--- Supplied entries ---
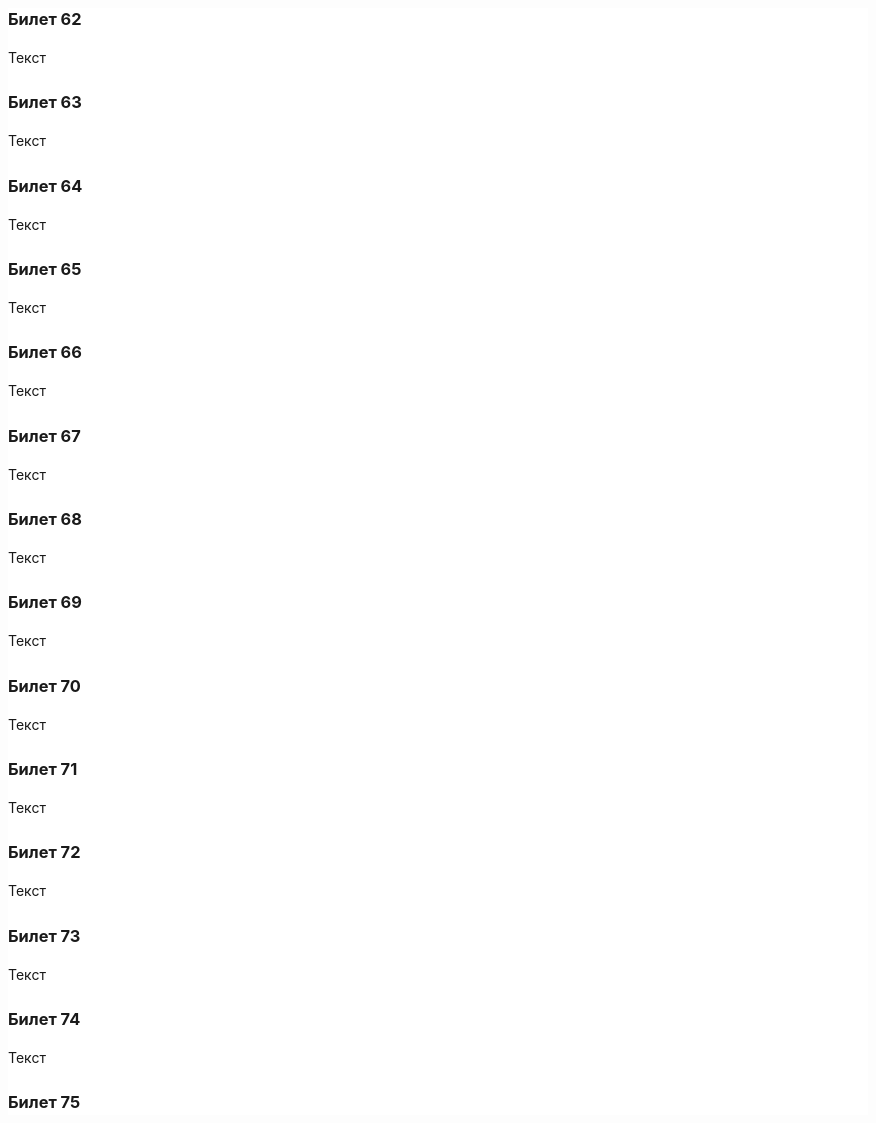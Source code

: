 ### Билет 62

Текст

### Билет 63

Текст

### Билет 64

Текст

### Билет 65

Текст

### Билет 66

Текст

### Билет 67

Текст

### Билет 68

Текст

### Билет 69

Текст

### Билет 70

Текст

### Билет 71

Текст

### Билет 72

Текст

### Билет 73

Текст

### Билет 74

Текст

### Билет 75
---
The "### Билет 65" line through the last line above: set these down exactly and add nothing else.

(Task solution)
### Билет 65

Текст

### Билет 66

Текст

### Билет 67

Текст

### Билет 68

Текст

### Билет 69

Текст

### Билет 70

Текст

### Билет 71

Текст

### Билет 72

Текст

### Билет 73

Текст

### Билет 74

Текст

### Билет 75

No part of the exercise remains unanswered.